-------- The records

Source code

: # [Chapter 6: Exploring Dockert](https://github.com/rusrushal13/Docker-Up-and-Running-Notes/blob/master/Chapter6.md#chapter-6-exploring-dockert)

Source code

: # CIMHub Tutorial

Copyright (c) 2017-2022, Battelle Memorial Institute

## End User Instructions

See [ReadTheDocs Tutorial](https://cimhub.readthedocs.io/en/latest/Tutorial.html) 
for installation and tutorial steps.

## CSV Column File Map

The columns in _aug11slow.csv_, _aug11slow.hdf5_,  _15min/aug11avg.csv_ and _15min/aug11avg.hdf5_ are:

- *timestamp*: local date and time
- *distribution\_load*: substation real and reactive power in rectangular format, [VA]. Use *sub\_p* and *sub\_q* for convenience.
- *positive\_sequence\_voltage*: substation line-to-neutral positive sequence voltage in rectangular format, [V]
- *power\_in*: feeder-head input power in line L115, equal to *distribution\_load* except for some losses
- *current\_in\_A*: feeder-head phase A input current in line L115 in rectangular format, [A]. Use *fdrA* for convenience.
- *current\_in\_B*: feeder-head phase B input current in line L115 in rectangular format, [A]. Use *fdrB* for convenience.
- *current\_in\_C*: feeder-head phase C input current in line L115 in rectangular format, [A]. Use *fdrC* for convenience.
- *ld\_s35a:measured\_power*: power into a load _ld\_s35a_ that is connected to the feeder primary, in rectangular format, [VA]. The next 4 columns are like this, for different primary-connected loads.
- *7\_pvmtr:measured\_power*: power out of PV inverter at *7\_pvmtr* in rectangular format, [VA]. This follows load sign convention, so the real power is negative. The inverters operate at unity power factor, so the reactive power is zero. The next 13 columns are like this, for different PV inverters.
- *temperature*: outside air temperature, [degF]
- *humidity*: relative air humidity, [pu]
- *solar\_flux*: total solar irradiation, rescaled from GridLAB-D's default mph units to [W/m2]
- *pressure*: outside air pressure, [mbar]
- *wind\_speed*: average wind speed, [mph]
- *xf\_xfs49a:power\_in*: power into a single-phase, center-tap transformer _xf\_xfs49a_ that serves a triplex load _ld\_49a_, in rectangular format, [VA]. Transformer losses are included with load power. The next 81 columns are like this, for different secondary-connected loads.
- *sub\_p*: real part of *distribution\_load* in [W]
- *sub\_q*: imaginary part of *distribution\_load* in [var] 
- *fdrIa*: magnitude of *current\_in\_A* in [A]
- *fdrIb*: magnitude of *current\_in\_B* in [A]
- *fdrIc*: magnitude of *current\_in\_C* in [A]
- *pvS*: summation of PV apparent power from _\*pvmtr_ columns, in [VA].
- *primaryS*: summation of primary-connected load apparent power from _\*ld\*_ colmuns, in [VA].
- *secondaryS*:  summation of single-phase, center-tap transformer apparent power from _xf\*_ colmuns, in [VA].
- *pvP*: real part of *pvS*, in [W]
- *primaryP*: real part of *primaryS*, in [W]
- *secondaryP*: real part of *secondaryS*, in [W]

----------------

Find every line in the records that contains the word "substation"; copy those lines.

- *distribution\_load*: substation real and reactive power in rectangular format, [VA]. Use *sub\_p* and *sub\_q* for convenience.
- *positive\_sequence\_voltage*: substation line-to-neutral positive sequence voltage in rectangular format, [V]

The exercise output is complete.